From Kinkade to Moore: art or not?

Diane Cameron, my favorite local columnist, had the following (excerpted) things to say about art in yesterday’s newspaper:
Art concentrates on thoughts and emotions. Artists see underlying truths and reflect them back to us.
Aritsts grab us by the front of our shirts and make us look. Right or wrong, pleasant or disturbing, they make us think. And it is thinking that is at the center of, and the true requirements for, citizenship and democracy.
Artists ask us to see what is and imagine what might be.
Art provides contrast to the dominant messages of our culture so that we can cleary see them.
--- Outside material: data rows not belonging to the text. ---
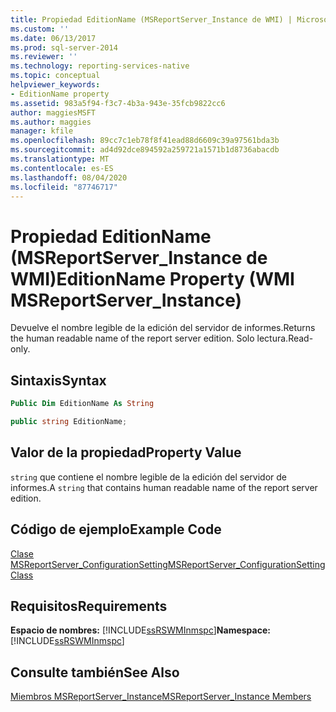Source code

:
 ```yaml
---
title: Propiedad EditionName (MSReportServer_Instance de WMI) | Microsoft Docs
ms.custom: ''
ms.date: 06/13/2017
ms.prod: sql-server-2014
ms.reviewer: ''
ms.technology: reporting-services-native
ms.topic: conceptual
helpviewer_keywords:
- EditionName property
ms.assetid: 983a5f94-f3c7-4b3a-943e-35fcb9822cc6
author: maggiesMSFT
ms.author: maggies
manager: kfile
ms.openlocfilehash: 89cc7c1eb78f8f41ead88d6609c39a97561bda3b
ms.sourcegitcommit: ad4d92dce894592a259721a1571b1d8736abacdb
ms.translationtype: MT
ms.contentlocale: es-ES
ms.lasthandoff: 08/04/2020
ms.locfileid: "87746717"
---
```

# <a name="editionname-property-wmi-msreportserver_instance"></a><span data-ttu-id="3a2d0-102">Propiedad EditionName (MSReportServer_Instance de WMI)</span><span class="sxs-lookup"><span data-stu-id="3a2d0-102">EditionName Property (WMI MSReportServer_Instance)</span></span>
  <span data-ttu-id="3a2d0-103">Devuelve el nombre legible de la edición del servidor de informes.</span><span class="sxs-lookup"><span data-stu-id="3a2d0-103">Returns the human readable name of the report server edition.</span></span> <span data-ttu-id="3a2d0-104">Solo lectura.</span><span class="sxs-lookup"><span data-stu-id="3a2d0-104">Read-only.</span></span>  
  
## <a name="syntax"></a><span data-ttu-id="3a2d0-105">Sintaxis</span><span class="sxs-lookup"><span data-stu-id="3a2d0-105">Syntax</span></span>  
  
```vb  
Public Dim EditionName As String  
```  
  
```csharp  
public string EditionName;  
```  
  
## <a name="property-value"></a><span data-ttu-id="3a2d0-106">Valor de la propiedad</span><span class="sxs-lookup"><span data-stu-id="3a2d0-106">Property Value</span></span>  
 <span data-ttu-id="3a2d0-107">`string` que contiene el nombre legible de la edición del servidor de informes.</span><span class="sxs-lookup"><span data-stu-id="3a2d0-107">A `string` that contains human readable name of the report server edition.</span></span>  
  
## <a name="example-code"></a><span data-ttu-id="3a2d0-108">Código de ejemplo</span><span class="sxs-lookup"><span data-stu-id="3a2d0-108">Example Code</span></span>  
 [<span data-ttu-id="3a2d0-109">Clase MSReportServer_ConfigurationSetting</span><span class="sxs-lookup"><span data-stu-id="3a2d0-109">MSReportServer_ConfigurationSetting Class</span></span>](msreportserver-configurationsetting-class.md)  
  
## <a name="requirements"></a><span data-ttu-id="3a2d0-110">Requisitos</span><span class="sxs-lookup"><span data-stu-id="3a2d0-110">Requirements</span></span>  
 <span data-ttu-id="3a2d0-111">**Espacio de nombres:** [!INCLUDE[ssRSWMInmspc](../../includes/ssrswminmspc-md.md)]</span><span class="sxs-lookup"><span data-stu-id="3a2d0-111">**Namespace:** [!INCLUDE[ssRSWMInmspc](../../includes/ssrswminmspc-md.md)]</span></span>  
  
## <a name="see-also"></a><span data-ttu-id="3a2d0-112">Consulte también</span><span class="sxs-lookup"><span data-stu-id="3a2d0-112">See Also</span></span>  
 [<span data-ttu-id="3a2d0-113">Miembros MSReportServer_Instance</span><span class="sxs-lookup"><span data-stu-id="3a2d0-113">MSReportServer_Instance Members</span></span>](msreportserver-instance-members.md)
To grasp the real life signficance of artists as political agents, we have only to remember Camodia, Russia, Chechoslovakia and China. In those countries, as in Latin America, the first citizens sent to the “re-education camp” were the artists.

She quotes Solzhenitsyn: “Art serves to battle lies and preserve the moral history of a society without the transitory and debasing rhetoric of bureaucrats.”
Michael Moore and his Farenheit 9/11 exist in Solszenitsyn’s “artist as social critic – artist as catalyst for change” arena. In Cameron’s words, they “made a point about the role that arts play in protecting our culture and society.”
So, where does that leave so-called artists like Thomas Kinkade, who was featured on 60 Minutes last night.
His fans would say (and did pretty much say on 60 Minutes) that he does concentrate on thoughts and emotions and see underlying truths and reflect them back to the viewer; and he does ask us to see what is and imagine what might be.
It seems to me that there’s no escaping the fact that we don’t see the world as it is; we see the world as we are. Those who collect and admire Kinkade see a much different world than Moore. But it’s the world that Moore sees and reflects back to us that is destroying any chance of idylls such as Kinkade envisions and his fans wish for.
I don’t really have anything against escaping into idyllic fantasies. As matter of fact, I’ve just discovered a whole new genre of “romance” novels that are set in the future and have kick-ass female protagonists. (Check out this one and this one and any of J.D. Robb’s “…. In Death” series. ) And, while I’ve never particularly found typical romance novels at all interesting, these offer a whole new escape hatch.
But I certainly wouldn’t consider them literature, just as I wouldn’t consider Thomas Kinkade an artist or any kind of catalyst for social change. What a world. What a world.